QINGDAO, China (Reuters) - Wang Jianlin, the billionaire boss of China’s Dalian Wanda Group, said on Saturday he will turn the northern port city of Qingdao into a global film production hub as he launched a sprawling studio complex in a ceremony attended by hundreds.
Covering an area equivalent to more than 200 football pitches, the 400-acre Qingdao Oriental Movie Metropolis boasts the world’s biggest movie studio and has been touted as China’s answer to Hollywood.
The $8 billion project, built partly on an artificial island, also includes hotels, a theme park and a yacht club.
Wang, whose group controls U.S. cinema chain AMC Entertainment Holdings Inc and U.S. studio Legendary Entertainment, promised generous subsidies for film makers but indicated a focus on China’s domestic film market.
“We will boost the Chinese movie industry development,” Wang said at the project’s opening ceremony.
“We will also turn Qingdao into a global hub for film,” he said, making no reference to Hollywood in his brief speech.

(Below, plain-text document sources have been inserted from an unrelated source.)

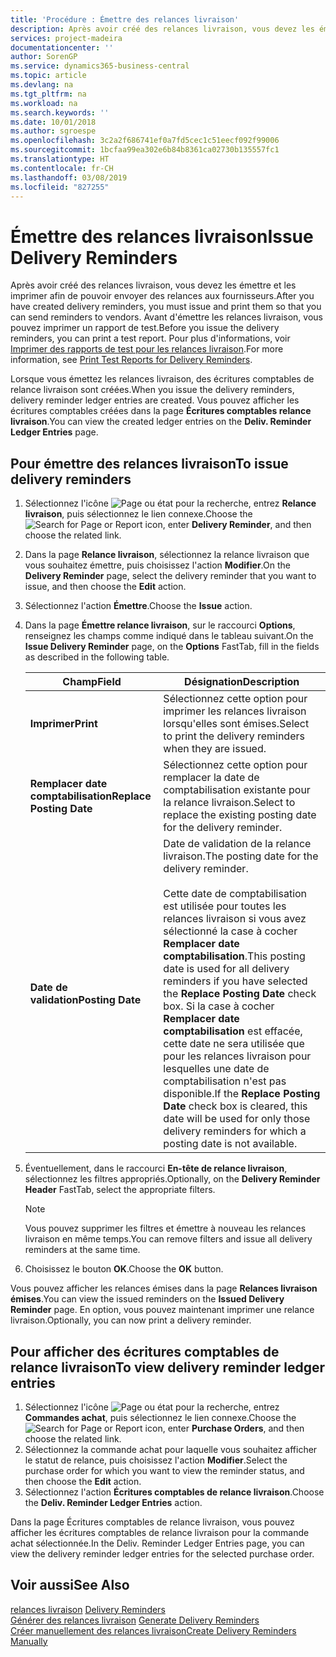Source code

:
 ```yaml
---
title: 'Procédure : Émettre des relances livraison'
description: Après avoir créé des relances livraison, vous devez les émettre et les imprimer afin de pouvoir envoyer des relances aux fournisseurs. Avant d'émettre les relances livraison, vous pouvez imprimer un rapport de test.
services: project-madeira
documentationcenter: ''
author: SorenGP
ms.service: dynamics365-business-central
ms.topic: article
ms.devlang: na
ms.tgt_pltfrm: na
ms.workload: na
ms.search.keywords: ''
ms.date: 10/01/2018
ms.author: sgroespe
ms.openlocfilehash: 3c2a2f686741ef0a7fd5cec1c51eecf092f99006
ms.sourcegitcommit: 1bcfaa99ea302e6b84b8361ca02730b135557fc1
ms.translationtype: HT
ms.contentlocale: fr-CH
ms.lasthandoff: 03/08/2019
ms.locfileid: "827255"
---
```

# <a name="issue-delivery-reminders"></a><span data-ttu-id="a6e0e-104">Émettre des relances livraison</span><span class="sxs-lookup"><span data-stu-id="a6e0e-104">Issue Delivery Reminders</span></span>
<span data-ttu-id="a6e0e-105">Après avoir créé des relances livraison, vous devez les émettre et les imprimer afin de pouvoir envoyer des relances aux fournisseurs.</span><span class="sxs-lookup"><span data-stu-id="a6e0e-105">After you have created delivery reminders, you must issue and print them so that you can send reminders to vendors.</span></span> <span data-ttu-id="a6e0e-106">Avant d'émettre les relances livraison, vous pouvez imprimer un rapport de test.</span><span class="sxs-lookup"><span data-stu-id="a6e0e-106">Before you issue the delivery reminders, you can print a test report.</span></span> <span data-ttu-id="a6e0e-107">Pour plus d'informations, voir [Imprimer des rapports de test pour les relances livraison](how-to-print-test-reports-for-delivery-reminders.md).</span><span class="sxs-lookup"><span data-stu-id="a6e0e-107">For more information, see [Print Test Reports for Delivery Reminders](how-to-print-test-reports-for-delivery-reminders.md).</span></span>  

<span data-ttu-id="a6e0e-108">Lorsque vous émettez les relances livraison, des écritures comptables de relance livraison sont créées.</span><span class="sxs-lookup"><span data-stu-id="a6e0e-108">When you issue the delivery reminders, delivery reminder ledger entries are created.</span></span> <span data-ttu-id="a6e0e-109">Vous pouvez afficher les écritures comptables créées dans la page **Écritures comptables relance livraison**.</span><span class="sxs-lookup"><span data-stu-id="a6e0e-109">You can view the created ledger entries on the **Deliv. Reminder Ledger Entries** page.</span></span>  

## <a name="to-issue-delivery-reminders"></a><span data-ttu-id="a6e0e-110">Pour émettre des relances livraison</span><span class="sxs-lookup"><span data-stu-id="a6e0e-110">To issue delivery reminders</span></span>  

1.  <span data-ttu-id="a6e0e-111">Sélectionnez l'icône ![Page ou état pour la recherche](../../media/ui-search/search_small.png "Page ou état pour la recherche"), entrez **Relance livraison**, puis sélectionnez le lien connexe.</span><span class="sxs-lookup"><span data-stu-id="a6e0e-111">Choose the ![Search for Page or Report](../../media/ui-search/search_small.png "Search for Page or Report icon") icon, enter **Delivery Reminder**, and then choose the related link.</span></span>  
2.  <span data-ttu-id="a6e0e-112">Dans la page **Relance livraison**, sélectionnez la relance livraison que vous souhaitez émettre, puis choisissez l'action **Modifier**.</span><span class="sxs-lookup"><span data-stu-id="a6e0e-112">On the **Delivery Reminder** page, select the delivery reminder that you want to issue, and then choose the **Edit** action.</span></span>  
3.  <span data-ttu-id="a6e0e-113">Sélectionnez l'action **Émettre**.</span><span class="sxs-lookup"><span data-stu-id="a6e0e-113">Choose the **Issue** action.</span></span>  
4.  <span data-ttu-id="a6e0e-114">Dans la page **Émettre relance livraison**, sur le raccourci **Options**, renseignez les champs comme indiqué dans le tableau suivant.</span><span class="sxs-lookup"><span data-stu-id="a6e0e-114">On the **Issue Delivery Reminder** page, on the **Options** FastTab, fill in the fields as described in the following table.</span></span>  

    |<span data-ttu-id="a6e0e-115">Champ</span><span class="sxs-lookup"><span data-stu-id="a6e0e-115">Field</span></span>|<span data-ttu-id="a6e0e-116">Désignation</span><span class="sxs-lookup"><span data-stu-id="a6e0e-116">Description</span></span>|  
    |---------------------------------|---------------------------------------|  
    |<span data-ttu-id="a6e0e-117">**Imprimer**</span><span class="sxs-lookup"><span data-stu-id="a6e0e-117">**Print**</span></span>|<span data-ttu-id="a6e0e-118">Sélectionnez cette option pour imprimer les relances livraison lorsqu'elles sont émises.</span><span class="sxs-lookup"><span data-stu-id="a6e0e-118">Select to print the delivery reminders when they are issued.</span></span>|  
    |<span data-ttu-id="a6e0e-119">**Remplacer date comptabilisation**</span><span class="sxs-lookup"><span data-stu-id="a6e0e-119">**Replace Posting Date**</span></span>|<span data-ttu-id="a6e0e-120">Sélectionnez cette option pour remplacer la date de comptabilisation existante pour la relance livraison.</span><span class="sxs-lookup"><span data-stu-id="a6e0e-120">Select to replace the existing posting date for the delivery reminder.</span></span>|  
    |<span data-ttu-id="a6e0e-121">**Date de validation**</span><span class="sxs-lookup"><span data-stu-id="a6e0e-121">**Posting Date**</span></span>|<span data-ttu-id="a6e0e-122">Date de validation de la relance livraison.</span><span class="sxs-lookup"><span data-stu-id="a6e0e-122">The posting date for the delivery reminder.</span></span><br /><br /> <span data-ttu-id="a6e0e-123">Cette date de comptabilisation est utilisée pour toutes les relances livraison si vous avez sélectionné la case à cocher **Remplacer date comptabilisation**.</span><span class="sxs-lookup"><span data-stu-id="a6e0e-123">This posting date is used for all delivery reminders if you have selected the **Replace Posting Date** check box.</span></span> <span data-ttu-id="a6e0e-124">Si la case à cocher **Remplacer date comptabilisation** est effacée, cette date ne sera utilisée que pour les relances livraison pour lesquelles une date de comptabilisation n'est pas disponible.</span><span class="sxs-lookup"><span data-stu-id="a6e0e-124">If the **Replace Posting Date** check box is cleared, this date will be used for only those delivery reminders for which a posting date is not available.</span></span>|  

5.  <span data-ttu-id="a6e0e-125">Éventuellement, dans le raccourci **En-tête de relance livraison**, sélectionnez les filtres appropriés.</span><span class="sxs-lookup"><span data-stu-id="a6e0e-125">Optionally, on the **Delivery Reminder Header** FastTab, select the appropriate filters.</span></span>  

    > [!NOTE]  
    >  <span data-ttu-id="a6e0e-126">Vous pouvez supprimer les filtres et émettre à nouveau les relances livraison en même temps.</span><span class="sxs-lookup"><span data-stu-id="a6e0e-126">You can remove filters and issue all delivery reminders at the same time.</span></span>  

6.  <span data-ttu-id="a6e0e-127">Choisissez le bouton **OK**.</span><span class="sxs-lookup"><span data-stu-id="a6e0e-127">Choose the **OK** button.</span></span>  

<span data-ttu-id="a6e0e-128">Vous pouvez afficher les relances émises dans la page **Relances livraison émises**.</span><span class="sxs-lookup"><span data-stu-id="a6e0e-128">You can view the issued reminders on the **Issued Delivery Reminder** page.</span></span> <span data-ttu-id="a6e0e-129">En option, vous pouvez maintenant imprimer une relance livraison.</span><span class="sxs-lookup"><span data-stu-id="a6e0e-129">Optionally, you can now print a delivery reminder.</span></span>  

## <a name="to-view-delivery-reminder-ledger-entries"></a><span data-ttu-id="a6e0e-130">Pour afficher des écritures comptables de relance livraison</span><span class="sxs-lookup"><span data-stu-id="a6e0e-130">To view delivery reminder ledger entries</span></span>  

1.  <span data-ttu-id="a6e0e-131">Sélectionnez l'icône ![Page ou état pour la recherche](../../media/ui-search/search_small.png "Page ou état pour la recherche"), entrez **Commandes achat**, puis sélectionnez le lien connexe.</span><span class="sxs-lookup"><span data-stu-id="a6e0e-131">Choose the ![Search for Page or Report](../../media/ui-search/search_small.png "Search for Page or Report icon") icon, enter **Purchase Orders**, and then choose the related link.</span></span>  
2.  <span data-ttu-id="a6e0e-132">Sélectionnez la commande achat pour laquelle vous souhaitez afficher le statut de relance, puis choisissez l'action **Modifier**.</span><span class="sxs-lookup"><span data-stu-id="a6e0e-132">Select the purchase order for which you want to view the reminder status, and then choose the **Edit** action.</span></span>  
3.  <span data-ttu-id="a6e0e-133">Sélectionnez l'action **Écritures comptables de relance livraison**.</span><span class="sxs-lookup"><span data-stu-id="a6e0e-133">Choose the **Deliv. Reminder Ledger Entries** action.</span></span>  

<span data-ttu-id="a6e0e-134">Dans la page Écritures comptables de relance livraison, vous pouvez afficher les écritures comptables de relance livraison pour la commande achat sélectionnée.</span><span class="sxs-lookup"><span data-stu-id="a6e0e-134">In the Deliv. Reminder Ledger Entries page, you can view the delivery reminder ledger entries for the selected purchase order.</span></span>  

## <a name="see-also"></a><span data-ttu-id="a6e0e-135">Voir aussi</span><span class="sxs-lookup"><span data-stu-id="a6e0e-135">See Also</span></span>  
 <span data-ttu-id="a6e0e-136">[relances livraison](delivery-reminders.md) </span><span class="sxs-lookup"><span data-stu-id="a6e0e-136">[Delivery Reminders](delivery-reminders.md) </span></span>  
 <span data-ttu-id="a6e0e-137">[Générer des relances livraison](how-to-generate-delivery-reminders.md) </span><span class="sxs-lookup"><span data-stu-id="a6e0e-137">[Generate Delivery Reminders](how-to-generate-delivery-reminders.md) </span></span>  
 [<span data-ttu-id="a6e0e-138">Créer manuellement des relances livraison</span><span class="sxs-lookup"><span data-stu-id="a6e0e-138">Create Delivery Reminders Manually</span></span>](how-to-create-delivery-reminders-manually.md)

Hundreds of Chinese film industry representatives attended, as well as Hollywood executives and Chinese government officials that included the vice governor of Shandong province.
The launch came as the mutual courtship between China and Hollywood looks less rosy.
A handful of U.S.-China film ventures have fallen apart due to cultural clashes. Financing deals - including Wanda’s $1 billion wooing of Hollywood studio Dick Clark Productions Inc - have also collapsed. Hollywood’s share of the Chinese market has lost ground to a surge of popular and sometimes patriotic-minded Chinese films.
So far, no major American movie has been produced at Oriental, which partially opened in 2016, except Legendary Entertainment’s “Pacific Rim: Uprising” and “Great Wall”.
Wanda said previously it aimed to host at least five to six Hollywood projects in its first year of full operation in 2018.
Oriental Movie Metropolis is looking to appeal to domestic demand, and is in no rush to attract Hollywood A-listers, President Sun Hengqin told Reuters in an interview, in contrast to the company’s previous ambition to get major Hollywood producers to sign up.
All the 30 completed sound stages have been booked to make domestic movies, including a 3 billion yuan ($474 million) fantasy movie based on a Chinese classic novel, Sun said.
Sun added that production companies will not get subsidies unless they receive the green light from Chinese regulators, potentially a hurdle for foreign movie makers. China is known for its heavy-handedness in the entertainment industry and censors are tough.
“We are not making any commitment yet,” David Kornblum, vice president of international sales and marketing for the Asia-Pacific at Walt Disney Studios, told Reuters on the sidelines of Saturday’s launch.
China’s box office revenue is still swelling at double-digit rates after years of breakneck growth and, with Hollywood know-how and bigger budgets, Chinese movies are gaining momentum as they find ways to play on domestic themes and improve production quality.